Just as the peace time Army obligation turned out to be a mere speed bump to his celebrity status, so did the British Invasion.  Not even the Beatles, the Stones or any of their fellow countrymen could derail Presley's path to stardom.  In fact, during 1964 and 1965, the peak years of the British Invasion, Elvis still managed to chart on the Top 40 thirteen times.  One more amazing fact about Elvis the singer:  With only one exception (1973), from 1956 until the year of his death, 1977, at least two Presley singles achieved the Billboard Top 40 singles list each year.

Back to the movie topic.  In truth, most of the Presley films were what Hollywood writer/director Frank Darabont calls "frothy confections."  They were formulaic, with only enough of a plot to kill time in between Elvis songs.  Back then, I wouldn't have known.  The Legion Of Decency, a Catholic Church morality watchdog, published its ratings of movies every week in the archdiocesan paper to which my parents subscribed.  Virtually all of the Presley movies were rated "B," meaning that Catholics should not view them.  No official reason was given, but it's safe to say that by today's standards, the Elvis movies were all very tame.  At least the Legion didn't blacklist them with a "C," for "condemned"!  In any event, I did not see more than a couple of Elvis flicks until many years after they were first released.  According to most of the critics, I wasn't missing much.

However, there was one early Presley movie which went beyond just a bare bones plot.  That movie was Jailhouse Rock, thought by many to be Elvis' best film.  The difference was the extra layer or two of depth to the plot.  Elvis plays a young prisoner, Vince Everett, whose cellmate, Hunk Houghton (Mickey Shaughnessy), is a lifelong jailbird about fifteen years Vince's senior.  When Vince performs as a singer-guitarist on a show televised from prison, hundreds of fan letters pour in.  But because Hunk runs the prison mail room, Vince never sees the letters.  Hunk, realizing Vince will probably become a rich star when he's released, dupes Vince into signing a contract which, among other things, stipulates that Vince will share 50% of his singing revenue with Hunk in return for vague managerial services to be provided by Hunk.

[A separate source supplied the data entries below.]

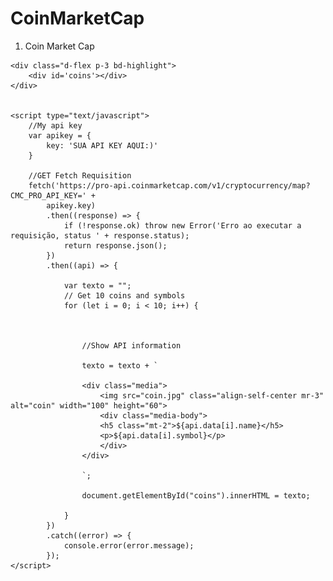 # CoinMarketCap
<!DOCTYPE html>
<html>

<head>
    <title>CoinMarketCap</title>
    <link rel="stylesheet" type="text/css"
        href="https://stackpath.bootstrapcdn.com/bootstrap/4.5.2/css/bootstrap.min.css">
    <meta charset="utf-8">
</head>

<body>
    <nav aria-label="breadcrumb">
        <ol class="breadcrumb">
            <li class="breadcrumb-item active" aria-current="page">Coin Market Cap</li>
        </ol>
    </nav>

    <div class="d-flex p-3 bd-highlight">
        <div id='coins'></div>
    </div>


    <script type="text/javascript">
        //My api key
        var apikey = {
            key: 'SUA API KEY AQUI:)'
        }

        //GET Fetch Requisition
        fetch('https://pro-api.coinmarketcap.com/v1/cryptocurrency/map?CMC_PRO_API_KEY=' +
            apikey.key)
            .then((response) => {
                if (!response.ok) throw new Error('Erro ao executar a requisição, status ' + response.status);
                return response.json();
            })
            .then((api) => {

                var texto = "";
                // Get 10 coins and symbols 
                for (let i = 0; i < 10; i++) {



                    //Show API information

                    texto = texto + `
                  
                    <div class="media">
                        <img src="coin.jpg" class="align-self-center mr-3" alt="coin" width="100" height="60">
                        <div class="media-body">
                        <h5 class="mt-2">${api.data[i].name}</h5>
                        <p>${api.data[i].symbol}</p>
                        </div>
                    </div>
               
                    `;

                    document.getElementById("coins").innerHTML = texto;

                }
            })
            .catch((error) => {
                console.error(error.message);
            });
    </script>
</body>

</html>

Naturally, Vince does become a star, although it is a slippery slope complete with many setbacks.  A beautiful music promoter, Peggy Van Alden (Judy Tyler), is indispensable getting Vince started and focused.  There is chemistry between the two and a love connection develops, but will business interfere?  Throughout the story we also wonder, what will happen with that contract Vince signed when Hunk gets out of prison?

I did not evaluate Jailhouse Rock as highly as most critics.  In what I believe to be an attempt by director Richard Thorpe to present Presley as a serious actor, Elvis' character has a surliness and rudeness which come off as fake.  Perhaps Thorpe decided such negative attributes were more in keeping with a "prison movie," except this is not really a "prison movie"; it is a musical.   Elvis' best moments on screen are when Vince is being civil, not bratty, to Peggy.    As you will see below, I gave this film a C+.   Of the handful of Elvis films I've seen, I would rank at least two higher: Follow That Dream (1962) and Kissin' Cousins (1964).

There are two very noteworthy items surrounding Jailhouse Rock.  On screen, the three man band backing Elvis are his real-life band, not some session musicians or actors going through the motions.  The trio consists of Scotty Moore (later dubbed by some as the "Father Of The Rock Guitar Solo") on lead guitar, Bill Black on standup bass, and D.J. Fontana on drums.  For many years that group together with Elvis called themselves the Blue Moon Boys.  They are all, individually, inductees of the Rock & Roll Hall Of Fame.

The second item is almost too sad to print.  Leading lady Judy Tyler was a twenty-four year old actress.  Prior to being cast for Jailhouse Rock, only her second film, she was nationally known as Princess Summerfall Winterspring on the Howdy Doody Show, a kids' television show I watched religiously.  The final shot in Jailhouse Rock is a close-up of Elvis and Tyler standing close to each other as he sings her a love song.  Less than a week after the movie finished production, Tyler was killed in a terrible automobile accident in southeastern Wyoming.  She and her husband of three months were on their way to a family function in New York.  Elvis was so shaken by the news that he chose not to attend the film's premier, and according to some sources, refused to watch the film at all throughout his life.

***

Here are the movies I watched at the Quentin Estates during the second quarter of 2017.      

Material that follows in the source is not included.